Could you copy out all the lines in the material below where the word "Date" occurs?

## Dataset content
----

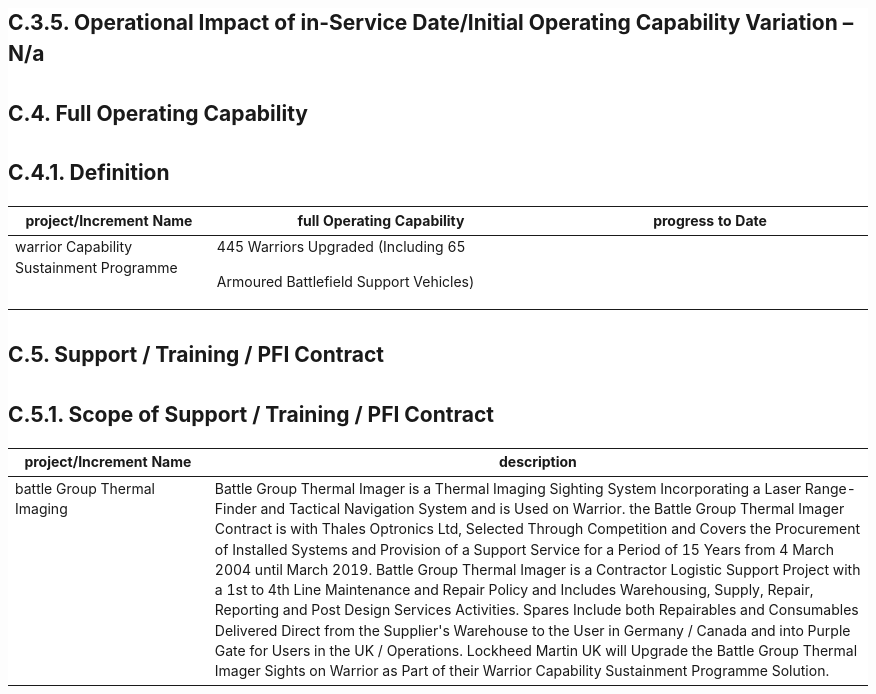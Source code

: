 ## C.3.5. Operational Impact of in-Service Date/Initial Operating Capability Variation – N/a

## C.4. Full Operating Capability

## C.4.1. Definition

<table>
<colgroup>
<col Style="Width: 23%" />
<col Style="Width: 39%" />
<col Style="Width: 36%" />
</Colgroup>
<thead>
<tr>
<th>project/Increment Name</Th>
<th>full Operating Capability</Th>
<th>progress to Date</Th>
</Tr>
</Thead>
<tbody>
<tr>
<td>warrior Capability Sustainment Programme</Td>
<td>445 Warriors Upgraded (Including 65

Armoured Battlefield Support Vehicles)
</Td>
<td></Td>
</Tr>
</Tbody>
</Table>

## C.5. Support / Training / PFI Contract

## C.5.1. Scope of Support / Training / PFI Contract

<table>
<colgroup>
<col Style="Width: 23%" />
<col Style="Width: 76%" />
</Colgroup>
<thead>
<tr>
<th>project/Increment Name</Th>
<th>description</Th>
</Tr>
</Thead>
<tbody>
<tr>
<td>battle Group Thermal Imaging</Td>
<td>
Battle Group Thermal Imager is a Thermal Imaging Sighting System Incorporating a Laser Range-Finder and Tactical Navigation System and is Used on Warrior. the Battle Group Thermal Imager Contract is with Thales Optronics Ltd, Selected Through Competition and Covers the Procurement of Installed Systems and Provision of a Support Service for a Period of 15 Years from 4 March 2004 until March 2019. Battle Group Thermal Imager is a Contractor Logistic Support Project with a 1st to 4th Line Maintenance and Repair Policy and Includes Warehousing, Supply, Repair, Reporting and Post Design Services Activities. Spares Include both Repairables and Consumables Delivered Direct from the Supplier's Warehouse to the User in Germany / Canada and into Purple Gate for Users in the UK / Operations. Lockheed Martin UK will Upgrade the Battle Group Thermal Imager Sights on Warrior as Part of their Warrior Capability Sustainment Programme Solution.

----

## Result
: ## C.3.5. Operational Impact of in-Service Date/Initial Operating Capability Variation – N/a
<th>progress to Date</Th>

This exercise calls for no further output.